CSID Genetic Variants and Functional Sucrase Activity


Status: Not yet recruiting
Keywords: CSID , Congenital Sucrase-Isomaltase Deficiency , Diarrhea , Abdominal Pain
IRB Number: 00063274
Specialty: Pediatric Gastroenterology
Sub Specialties:

Brief Summary

The purpose of this study is to look for specific changes in the children's bodies responsible for digesting table sugar and also to see if the changes can be seen in a breath test. People who cannot digest sugar often have chronic diarrhea and/or chronic abdominal pain, including children 18 years of age or younger.

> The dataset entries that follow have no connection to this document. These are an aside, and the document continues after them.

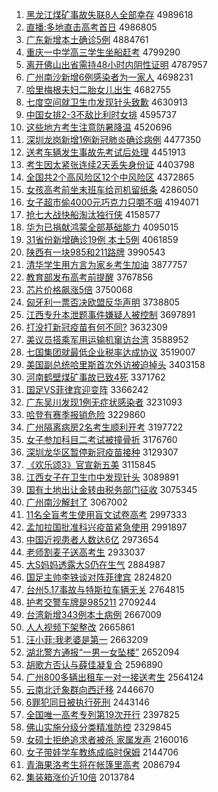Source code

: 1. [黑龙江煤矿事故失联8人全部幸存](http://www.baidu.com/baidu?cl=3&tn=SE_baiduhomet8_jmjb7mjw&rsv_dl=fyb_top&fr=top1000&wd=%BA%DA%C1%FA%BD%AD%C3%BA%BF%F3%CA%C2%B9%CA%CA%A7%C1%AA8%C8%CB%C8%AB%B2%BF%D0%D2%B4%E6) 4989618
1. [直播:多地直击高考首日](http://www.baidu.com/baidu?cl=3&tn=SE_baiduhomet8_jmjb7mjw&rsv_dl=fyb_top&fr=top1000&wd=%D6%B1%B2%A5%3A%B6%E0%B5%D8%D6%B1%BB%F7%B8%DF%BF%BC%CA%D7%C8%D5) 4986805
1. [广东新增本土确诊5例](http://www.baidu.com/baidu?cl=3&tn=SE_baiduhomet8_jmjb7mjw&rsv_dl=fyb_top&fr=top1000&wd=%B9%E3%B6%AB%D0%C2%D4%F6%B1%BE%CD%C1%C8%B7%D5%EF5%C0%FD) 4884761
1. [重庆一中学高三学生坐船赶考](http://www.baidu.com/baidu?cl=3&tn=SE_baiduhomet8_jmjb7mjw&rsv_dl=fyb_top&fr=top1000&wd=%D6%D8%C7%EC%D2%BB%D6%D0%D1%A7%B8%DF%C8%FD%D1%A7%C9%FA%D7%F8%B4%AC%B8%CF%BF%BC) 4799290
1. [离开佛山出省需持48小时内阴性证明](http://www.baidu.com/baidu?cl=3&tn=SE_baiduhomet8_jmjb7mjw&rsv_dl=fyb_top&fr=top1000&wd=%C0%EB%BF%AA%B7%F0%C9%BD%B3%F6%CA%A1%D0%E8%B3%D648%D0%A1%CA%B1%C4%DA%D2%F5%D0%D4%D6%A4%C3%F7) 4787957
1. [广州南沙新增6例感染者为一家人](http://www.baidu.com/baidu?cl=3&tn=SE_baiduhomet8_jmjb7mjw&rsv_dl=fyb_top&fr=top1000&wd=%B9%E3%D6%DD%C4%CF%C9%B3%D0%C2%D4%F66%C0%FD%B8%D0%C8%BE%D5%DF%CE%AA%D2%BB%BC%D2%C8%CB) 4698231
1. [哈里梅根夫妇二胎女儿出生](http://www.baidu.com/baidu?cl=3&tn=SE_baiduhomet8_jmjb7mjw&rsv_dl=fyb_top&fr=top1000&wd=%B9%FE%C0%EF%C3%B7%B8%F9%B7%F2%B8%BE%B6%FE%CC%A5%C5%AE%B6%F9%B3%F6%C9%FA) 4682755
1. [七度空间就卫生巾发现针头致歉](http://www.baidu.com/baidu?cl=3&tn=SE_baiduhomet8_jmjb7mjw&rsv_dl=fyb_top&fr=top1000&wd=%C6%DF%B6%C8%BF%D5%BC%E4%BE%CD%CE%C0%C9%FA%BD%ED%B7%A2%CF%D6%D5%EB%CD%B7%D6%C2%C7%B8) 4630913
1. [中国女排2-3不敌比利时女排](http://www.baidu.com/baidu?cl=3&tn=SE_baiduhomet8_jmjb7mjw&rsv_dl=fyb_top&fr=top1000&wd=%D6%D0%B9%FA%C5%AE%C5%C52-3%B2%BB%B5%D0%B1%C8%C0%FB%CA%B1%C5%AE%C5%C5) 4595737
1. [这些地方考生注意防暑降温](http://www.baidu.com/baidu?cl=3&tn=SE_baiduhomet8_jmjb7mjw&rsv_dl=fyb_top&fr=top1000&wd=%D5%E2%D0%A9%B5%D8%B7%BD%BF%BC%C9%FA%D7%A2%D2%E2%B7%C0%CA%EE%BD%B5%CE%C2) 4520696
1. [深圳龙岗新增1例新冠肺炎确诊病例](http://www.baidu.com/baidu?cl=3&tn=SE_baiduhomet8_jmjb7mjw&rsv_dl=fyb_top&fr=top1000&wd=%C9%EE%DB%DA%C1%FA%B8%DA%D0%C2%D4%F61%C0%FD%D0%C2%B9%DA%B7%CE%D1%D7%C8%B7%D5%EF%B2%A1%C0%FD) 4477350
1. [送考车辆发生事故先考试后处理](http://www.baidu.com/baidu?cl=3&tn=SE_baiduhomet8_jmjb7mjw&rsv_dl=fyb_top&fr=top1000&wd=%CB%CD%BF%BC%B3%B5%C1%BE%B7%A2%C9%FA%CA%C2%B9%CA%CF%C8%BF%BC%CA%D4%BA%F3%B4%A6%C0%ED) 4451913
1. [考生因太紧张连续2天丢失身份证](http://www.baidu.com/baidu?cl=3&tn=SE_baiduhomet8_jmjb7mjw&rsv_dl=fyb_top&fr=top1000&wd=%BF%BC%C9%FA%D2%F2%CC%AB%BD%F4%D5%C5%C1%AC%D0%F82%CC%EC%B6%AA%CA%A7%C9%ED%B7%DD%D6%A4) 4403798
1. [全国共2个高风险区12个中风险区](http://www.baidu.com/baidu?cl=3&tn=SE_baiduhomet8_jmjb7mjw&rsv_dl=fyb_top&fr=top1000&wd=%C8%AB%B9%FA%B9%B22%B8%F6%B8%DF%B7%E7%CF%D5%C7%F812%B8%F6%D6%D0%B7%E7%CF%D5%C7%F8) 4372865
1. [女孩高考前坐末班车给司机留纸条](http://www.baidu.com/baidu?cl=3&tn=SE_baiduhomet8_jmjb7mjw&rsv_dl=fyb_top&fr=top1000&wd=%C5%AE%BA%A2%B8%DF%BF%BC%C7%B0%D7%F8%C4%A9%B0%E0%B3%B5%B8%F8%CB%BE%BB%FA%C1%F4%D6%BD%CC%F5) 4286050
1. [女子超市偷4000元巧克力只嚼不咽](http://www.baidu.com/baidu?cl=3&tn=SE_baiduhomet8_jmjb7mjw&rsv_dl=fyb_top&fr=top1000&wd=%C5%AE%D7%D3%B3%AC%CA%D0%CD%B54000%D4%AA%C7%C9%BF%CB%C1%A6%D6%BB%BD%C0%B2%BB%D1%CA) 4194071
1. [抢七大战快船淘汰独行侠](http://www.baidu.com/baidu?cl=3&tn=SE_baiduhomet8_jmjb7mjw&rsv_dl=fyb_top&fr=top1000&wd=%C7%C0%C6%DF%B4%F3%D5%BD%BF%EC%B4%AC%CC%D4%CC%AD%B6%C0%D0%D0%CF%C0) 4158577
1. [华为已捐献鸿蒙全部基础能力](http://www.baidu.com/baidu?cl=3&tn=SE_baiduhomet8_jmjb7mjw&rsv_dl=fyb_top&fr=top1000&wd=%BB%AA%CE%AA%D2%D1%BE%E8%CF%D7%BA%E8%C3%C9%C8%AB%B2%BF%BB%F9%B4%A1%C4%DC%C1%A6) 4095015
1. [31省份新增确诊19例 本土5例](http://www.baidu.com/baidu?cl=3&tn=SE_baiduhomet8_jmjb7mjw&rsv_dl=fyb_top&fr=top1000&wd=31%CA%A1%B7%DD%D0%C2%D4%F6%C8%B7%D5%EF19%C0%FD%20%B1%BE%CD%C15%C0%FD) 4061859
1. [陕西有一块985和211路牌](http://www.baidu.com/baidu?cl=3&tn=SE_baiduhomet8_jmjb7mjw&rsv_dl=fyb_top&fr=top1000&wd=%C9%C2%CE%F7%D3%D0%D2%BB%BF%E9985%BA%CD211%C2%B7%C5%C6) 3990543
1. [清华学生用方言为家乡考生加油](http://www.baidu.com/baidu?cl=3&tn=SE_baiduhomet8_jmjb7mjw&rsv_dl=fyb_top&fr=top1000&wd=%C7%E5%BB%AA%D1%A7%C9%FA%D3%C3%B7%BD%D1%D4%CE%AA%BC%D2%CF%E7%BF%BC%C9%FA%BC%D3%D3%CD) 3877757
1. [教育部发布高考前提醒](http://www.baidu.com/baidu?cl=3&tn=SE_baiduhomet8_jmjb7mjw&rsv_dl=fyb_top&fr=top1000&wd=%BD%CC%D3%FD%B2%BF%B7%A2%B2%BC%B8%DF%BF%BC%C7%B0%CC%E1%D0%D1) 3767856
1. [芯片价格飙涨5倍](http://www.baidu.com/baidu?cl=3&tn=SE_baiduhomet8_jmjb7mjw&rsv_dl=fyb_top&fr=top1000&wd=%D0%BE%C6%AC%BC%DB%B8%F1%EC%AD%D5%C75%B1%B6) 3750068
1. [匈牙利一票否决欧盟反华声明](http://www.baidu.com/baidu?cl=3&tn=SE_baiduhomet8_jmjb7mjw&rsv_dl=fyb_top&fr=top1000&wd=%D0%D9%D1%C0%C0%FB%D2%BB%C6%B1%B7%F1%BE%F6%C5%B7%C3%CB%B7%B4%BB%AA%C9%F9%C3%F7) 3738805
1. [江西专升本泄题事件嫌疑人被控制](http://www.baidu.com/baidu?cl=3&tn=SE_baiduhomet8_jmjb7mjw&rsv_dl=fyb_top&fr=top1000&wd=%BD%AD%CE%F7%D7%A8%C9%FD%B1%BE%D0%B9%CC%E2%CA%C2%BC%FE%CF%D3%D2%C9%C8%CB%B1%BB%BF%D8%D6%C6) 3697891
1. [打没打新冠疫苗有何不同?](http://www.baidu.com/baidu?cl=3&tn=SE_baiduhomet8_jmjb7mjw&rsv_dl=fyb_top&fr=top1000&wd=%B4%F2%C3%BB%B4%F2%D0%C2%B9%DA%D2%DF%C3%E7%D3%D0%BA%CE%B2%BB%CD%AC%3F) 3632309
1. [美议员搭乘军用运输机窜访台湾](http://www.baidu.com/baidu?cl=3&tn=SE_baiduhomet8_jmjb7mjw&rsv_dl=fyb_top&fr=top1000&wd=%C3%C0%D2%E9%D4%B1%B4%EE%B3%CB%BE%FC%D3%C3%D4%CB%CA%E4%BB%FA%B4%DC%B7%C3%CC%A8%CD%E5) 3588952
1. [七国集团就最低企业税率达成协议](http://www.baidu.com/baidu?cl=3&tn=SE_baiduhomet8_jmjb7mjw&rsv_dl=fyb_top&fr=top1000&wd=%C6%DF%B9%FA%BC%AF%CD%C5%BE%CD%D7%EE%B5%CD%C6%F3%D2%B5%CB%B0%C2%CA%B4%EF%B3%C9%D0%AD%D2%E9) 3519007
1. [美国副总统哈里斯首次外访被迫掉头](http://www.baidu.com/baidu?cl=3&tn=SE_baiduhomet8_jmjb7mjw&rsv_dl=fyb_top&fr=top1000&wd=%C3%C0%B9%FA%B8%B1%D7%DC%CD%B3%B9%FE%C0%EF%CB%B9%CA%D7%B4%CE%CD%E2%B7%C3%B1%BB%C6%C8%B5%F4%CD%B7) 3403158
1. [河南鹤壁煤矿事故已致4死](http://www.baidu.com/baidu?cl=3&tn=SE_baiduhomet8_jmjb7mjw&rsv_dl=fyb_top&fr=top1000&wd=%BA%D3%C4%CF%BA%D7%B1%DA%C3%BA%BF%F3%CA%C2%B9%CA%D2%D1%D6%C24%CB%C0) 3371762
1. [国足VS菲律宾迎变阵](http://www.baidu.com/baidu?cl=3&tn=SE_baiduhomet8_jmjb7mjw&rsv_dl=fyb_top&fr=top1000&wd=%B9%FA%D7%E3VS%B7%C6%C2%C9%B1%F6%D3%AD%B1%E4%D5%F3) 3366242
1. [广东吴川发现1例无症状感染者](http://www.baidu.com/baidu?cl=3&tn=SE_baiduhomet8_jmjb7mjw&rsv_dl=fyb_top&fr=top1000&wd=%B9%E3%B6%AB%CE%E2%B4%A8%B7%A2%CF%D61%C0%FD%CE%DE%D6%A2%D7%B4%B8%D0%C8%BE%D5%DF) 3231093
1. [哈登有赛季报销危险](http://www.baidu.com/baidu?cl=3&tn=SE_baiduhomet8_jmjb7mjw&rsv_dl=fyb_top&fr=top1000&wd=%B9%FE%B5%C7%D3%D0%C8%FC%BC%BE%B1%A8%CF%FA%CE%A3%CF%D5) 3229860
1. [广州隔离病房2名考生顺利开考](http://www.baidu.com/baidu?cl=3&tn=SE_baiduhomet8_jmjb7mjw&rsv_dl=fyb_top&fr=top1000&wd=%B9%E3%D6%DD%B8%F4%C0%EB%B2%A1%B7%BF2%C3%FB%BF%BC%C9%FA%CB%B3%C0%FB%BF%AA%BF%BC) 3197722
1. [女子参加科目二考试被撞骨折](http://www.baidu.com/baidu?cl=3&tn=SE_baiduhomet8_jmjb7mjw&rsv_dl=fyb_top&fr=top1000&wd=%C5%AE%D7%D3%B2%CE%BC%D3%BF%C6%C4%BF%B6%FE%BF%BC%CA%D4%B1%BB%D7%B2%B9%C7%D5%DB) 3176760
1. [深圳龙华区暂停新冠疫苗接种](http://www.baidu.com/baidu?cl=3&tn=SE_baiduhomet8_jmjb7mjw&rsv_dl=fyb_top&fr=top1000&wd=%C9%EE%DB%DA%C1%FA%BB%AA%C7%F8%D4%DD%CD%A3%D0%C2%B9%DA%D2%DF%C3%E7%BD%D3%D6%D6) 3129307
1. [《欢乐颂3》官宣新五美](http://www.baidu.com/baidu?cl=3&tn=SE_baiduhomet8_jmjb7mjw&rsv_dl=fyb_top&fr=top1000&wd=%A1%B6%BB%B6%C0%D6%CB%CC3%A1%B7%B9%D9%D0%FB%D0%C2%CE%E5%C3%C0) 3115845
1. [江西女子在卫生巾中发现针头](http://www.baidu.com/baidu?cl=3&tn=SE_baiduhomet8_jmjb7mjw&rsv_dl=fyb_top&fr=top1000&wd=%BD%AD%CE%F7%C5%AE%D7%D3%D4%DA%CE%C0%C9%FA%BD%ED%D6%D0%B7%A2%CF%D6%D5%EB%CD%B7) 3089891
1. [国有土地出让金转由税务部门征收](http://www.baidu.com/baidu?cl=3&tn=SE_baiduhomet8_jmjb7mjw&rsv_dl=fyb_top&fr=top1000&wd=%B9%FA%D3%D0%CD%C1%B5%D8%B3%F6%C8%C3%BD%F0%D7%AA%D3%C9%CB%B0%CE%F1%B2%BF%C3%C5%D5%F7%CA%D5) 3075345
1. [广州南沙解封了](http://www.baidu.com/baidu?cl=3&tn=SE_baiduhomet8_jmjb7mjw&rsv_dl=fyb_top&fr=top1000&wd=%B9%E3%D6%DD%C4%CF%C9%B3%BD%E2%B7%E2%C1%CB) 3067002
1. [11名全盲考生使用盲文试卷高考](http://www.baidu.com/baidu?cl=3&tn=SE_baiduhomet8_jmjb7mjw&rsv_dl=fyb_top&fr=top1000&wd=11%C3%FB%C8%AB%C3%A4%BF%BC%C9%FA%CA%B9%D3%C3%C3%A4%CE%C4%CA%D4%BE%ED%B8%DF%BF%BC) 2997333
1. [孟加拉国批准科兴疫苗紧急使用](http://www.baidu.com/baidu?cl=3&tn=SE_baiduhomet8_jmjb7mjw&rsv_dl=fyb_top&fr=top1000&wd=%C3%CF%BC%D3%C0%AD%B9%FA%C5%FA%D7%BC%BF%C6%D0%CB%D2%DF%C3%E7%BD%F4%BC%B1%CA%B9%D3%C3) 2991897
1. [中国近视患者人数达6亿](http://www.baidu.com/baidu?cl=3&tn=SE_baiduhomet8_jmjb7mjw&rsv_dl=fyb_top&fr=top1000&wd=%D6%D0%B9%FA%BD%FC%CA%D3%BB%BC%D5%DF%C8%CB%CA%FD%B4%EF6%D2%DA) 2973654
1. [老师割麦子送高考生](http://www.baidu.com/baidu?cl=3&tn=SE_baiduhomet8_jmjb7mjw&rsv_dl=fyb_top&fr=top1000&wd=%C0%CF%CA%A6%B8%EE%C2%F3%D7%D3%CB%CD%B8%DF%BF%BC%C9%FA) 2933037
1. [大S妈妈透露大S仍在生气](http://www.baidu.com/baidu?cl=3&tn=SE_baiduhomet8_jmjb7mjw&rsv_dl=fyb_top&fr=top1000&wd=%B4%F3S%C2%E8%C2%E8%CD%B8%C2%B6%B4%F3S%C8%D4%D4%DA%C9%FA%C6%F8) 2884987
1. [国足主帅李铁谈对阵菲律宾](http://www.baidu.com/baidu?cl=3&tn=SE_baiduhomet8_jmjb7mjw&rsv_dl=fyb_top&fr=top1000&wd=%B9%FA%D7%E3%D6%F7%CB%A7%C0%EE%CC%FA%CC%B8%B6%D4%D5%F3%B7%C6%C2%C9%B1%F6) 2824820
1. [台州5.17事故与特斯拉车辆无关](http://www.baidu.com/baidu?cl=3&tn=SE_baiduhomet8_jmjb7mjw&rsv_dl=fyb_top&fr=top1000&wd=%CC%A8%D6%DD5.17%CA%C2%B9%CA%D3%EB%CC%D8%CB%B9%C0%AD%B3%B5%C1%BE%CE%DE%B9%D8) 2764815
1. [护考交警车牌是985211](http://www.baidu.com/baidu?cl=3&tn=SE_baiduhomet8_jmjb7mjw&rsv_dl=fyb_top&fr=top1000&wd=%BB%A4%BF%BC%BD%BB%BE%AF%B3%B5%C5%C6%CA%C7985211) 2709244
1. [台湾新增343例本土病例](http://www.baidu.com/baidu?cl=3&tn=SE_baiduhomet8_jmjb7mjw&rsv_dl=fyb_top&fr=top1000&wd=%CC%A8%CD%E5%D0%C2%D4%F6343%C0%FD%B1%BE%CD%C1%B2%A1%C0%FD) 2667009
1. [人人视频下架整改](http://www.baidu.com/baidu?cl=3&tn=SE_baiduhomet8_jmjb7mjw&rsv_dl=fyb_top&fr=top1000&wd=%C8%CB%C8%CB%CA%D3%C6%B5%CF%C2%BC%DC%D5%FB%B8%C4) 2665861
1. [汪小菲:我老婆是第一](http://www.baidu.com/baidu?cl=3&tn=SE_baiduhomet8_jmjb7mjw&rsv_dl=fyb_top&fr=top1000&wd=%CD%F4%D0%A1%B7%C6%3A%CE%D2%C0%CF%C6%C5%CA%C7%B5%DA%D2%BB) 2663209
1. [湖北警方通报“一男一女坠楼”](http://www.baidu.com/baidu?cl=3&tn=SE_baiduhomet8_jmjb7mjw&rsv_dl=fyb_top&fr=top1000&wd=%BA%FE%B1%B1%BE%AF%B7%BD%CD%A8%B1%A8%A1%B0%D2%BB%C4%D0%D2%BB%C5%AE%D7%B9%C2%A5%A1%B1) 2652094
1. [胡歌方否认与薛佳凝复合](http://www.baidu.com/baidu?cl=3&tn=SE_baiduhomet8_jmjb7mjw&rsv_dl=fyb_top&fr=top1000&wd=%BA%FA%B8%E8%B7%BD%B7%F1%C8%CF%D3%EB%D1%A6%BC%D1%C4%FD%B8%B4%BA%CF) 2596890
1. [广州800多辆出租车一对一接送考生](http://www.baidu.com/baidu?cl=3&tn=SE_baiduhomet8_jmjb7mjw&rsv_dl=fyb_top&fr=top1000&wd=%B9%E3%D6%DD800%B6%E0%C1%BE%B3%F6%D7%E2%B3%B5%D2%BB%B6%D4%D2%BB%BD%D3%CB%CD%BF%BC%C9%FA) 2564124
1. [云南北迁象群向西迁移](http://www.baidu.com/baidu?cl=3&tn=SE_baiduhomet8_jmjb7mjw&rsv_dl=fyb_top&fr=top1000&wd=%D4%C6%C4%CF%B1%B1%C7%A8%CF%F3%C8%BA%CF%F2%CE%F7%C7%A8%D2%C6) 2446670
1. [6罪犯同日被执行死刑](http://www.baidu.com/baidu?cl=3&tn=SE_baiduhomet8_jmjb7mjw&rsv_dl=fyb_top&fr=top1000&wd=6%D7%EF%B7%B8%CD%AC%C8%D5%B1%BB%D6%B4%D0%D0%CB%C0%D0%CC) 2443146
1. [全国唯一高考专列第19次开行](http://www.baidu.com/baidu?cl=3&tn=SE_baiduhomet8_jmjb7mjw&rsv_dl=fyb_top&fr=top1000&wd=%C8%AB%B9%FA%CE%A8%D2%BB%B8%DF%BF%BC%D7%A8%C1%D0%B5%DA19%B4%CE%BF%AA%D0%D0) 2397825
1. [佛山实施分级分类精准防控](http://www.baidu.com/baidu?cl=3&tn=SE_baiduhomet8_jmjb7mjw&rsv_dl=fyb_top&fr=top1000&wd=%B7%F0%C9%BD%CA%B5%CA%A9%B7%D6%BC%B6%B7%D6%C0%E0%BE%AB%D7%BC%B7%C0%BF%D8) 2329845
1. [女硕士拒绝追求者被杀 家属发声](http://www.baidu.com/baidu?cl=3&tn=SE_baiduhomet8_jmjb7mjw&rsv_dl=fyb_top&fr=top1000&wd=%C5%AE%CB%B6%CA%BF%BE%DC%BE%F8%D7%B7%C7%F3%D5%DF%B1%BB%C9%B1%20%BC%D2%CA%F4%B7%A2%C9%F9) 2160016
1. [女子带娃学车教练成临时保姆](http://www.baidu.com/baidu?cl=3&tn=SE_baiduhomet8_jmjb7mjw&rsv_dl=fyb_top&fr=top1000&wd=%C5%AE%D7%D3%B4%F8%CD%DE%D1%A7%B3%B5%BD%CC%C1%B7%B3%C9%C1%D9%CA%B1%B1%A3%C4%B7) 2144706
1. [青海果洛考生将在帐篷里高考](http://www.baidu.com/baidu?cl=3&tn=SE_baiduhomet8_jmjb7mjw&rsv_dl=fyb_top&fr=top1000&wd=%C7%E0%BA%A3%B9%FB%C2%E5%BF%BC%C9%FA%BD%AB%D4%DA%D5%CA%C5%F1%C0%EF%B8%DF%BF%BC) 2086794
1. [集装箱涨价近10倍](http://www.baidu.com/baidu?cl=3&tn=SE_baiduhomet8_jmjb7mjw&rsv_dl=fyb_top&fr=top1000&wd=%BC%AF%D7%B0%CF%E4%D5%C7%BC%DB%BD%FC10%B1%B6) 2013784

After common causes for the chronic diarrhea or chronic abdominal pain are ruled out, more rare conditions such as congenital sucrase-isomaltase disorder (CSID) are often not evaluated. The sucrase-isomaltase (SI) gene has coding to make an enzyme needed to digest sugar. When there is a mutation in the SI gene, patients with CSID often experience chronic diarrhea and/or chronic abdominal pain. Assessing the SI gene for these select mutations commonly found in CSID patients and a breath test will be two ways to rule out the possibility for CSID.

Primary Clinical Objective: Assess a possible new screening paradigm for variant CSID through non-invasive genetic and breath testing

Study Aims:

  1. Prevalence of CSID genetic variants in the subject population: Determine the prevalence of CSID genetic variants (Analyzed Variants) in subjects 18 years of age or younger with a primary symptom of chronic idiopathic diarrhea or chronic abdominal pain without constipation.
  2. Prevalence of low sucrase activity in subjects with CSID variants: Determine if subjects with CSID genetic variants have reduced in vivo sucrase enzymatic activity as measured by 13C-sucrose oxidation.
  3. Prevalence of low sucrase activity in symptomatic controls: Determine if symptomatic control subjects experiencing a primary symptom of chronic idiopathic diarrhea or chronic abdominal pain without common CSID variants in the sucrase-isomaltase (SI) gene have reduced in vivo sucrase enzymatic activity as measured by 13C-sucrose oxidation.
  4. Compare rates of low sucrase activity between subjects with CSID variants and symptomatic controls: Determine the range and compare the rates of functional sucrase enzymatic deficiency as measured by a 13C-sucrose breath test for those with CSID Analyzed Variants and symptomatic controls.
  5. Record data on rates of sucrase activity via disaccharidase assay if available: Compare the frequency of sucrase enzymatic deficiency from disaccharidase assays in both subjects with Analyzed Variants and symptomatic controls who have clinical indications for EGD.

Principal Investigator: Molly O'Gorman
Department: Pediatric Administration
Co Investigator:

Contact Information

Name:Rachel Brodis
Phone: 801-585-9072
Email: rachel.douglas@hsc.utah.edu

Inclusion Criteria

  1. Must be 18 years of age or younger.
  2. Have a primary clinical diagnosis of chronic idiopathic diarrhea or chronic abdominal pain for at least 4 weeks.
  3. English speaking subjects and parent(s)/guardian only.
  4. Parental consent from one parent/guardian and also subject assent when appropriate based on individual IRB requirements (Appendix 18).

Exclusion Criteria

  1. Any condition(s) or finding(s) that in the opinion of the principal investigator suggests an alternative diagnosis for his/her gastrointestinal symptoms.
  2. Abdominal pain primarily related to constipation.
  3. Suspected gastrointestinal infectious disease.
  4. No current use of sacrosidase (Sucraid® Oral Solution).
  5. Known gastrointestinal disease such as celiac disease.
  6. Prior consumption of an investigational medication within the last 4 weeks.
  7. Antibiotics in the last 2 weeks, and no history of viral gastroenteritis within that same period of time.
  8. Known Hepatitis B or C infection (positive HBsAg or HCV within 6 months of enrollment) or Subject-Pugh Class C liver disease of any cause, HIV infection, tuberculosis, Clostridia difficile co-infection, cancer or systemic infections.
  9. Severe neurologic impairment that would prevent them from reporting a history of abdominal pain.
  10. Receiving or received biologic therapies (including infliximab, adalimumab, natalizumab) within 3 months prior to or at enrollment.
  11. Present or past use of immune modulators therapy (e.g., azathioprine, 6MP, methotrexate).
  12. Planned or previous abdominal surgery (e.g., bowel resection).
  13. Subjects with severe, uncontrolled systemic diseases.
  14. Presence of clinical alarm signs, including hypotension, anemia requiring blood transfusions, altered mental status, or inability to tolerate food and/or fluids by mouth.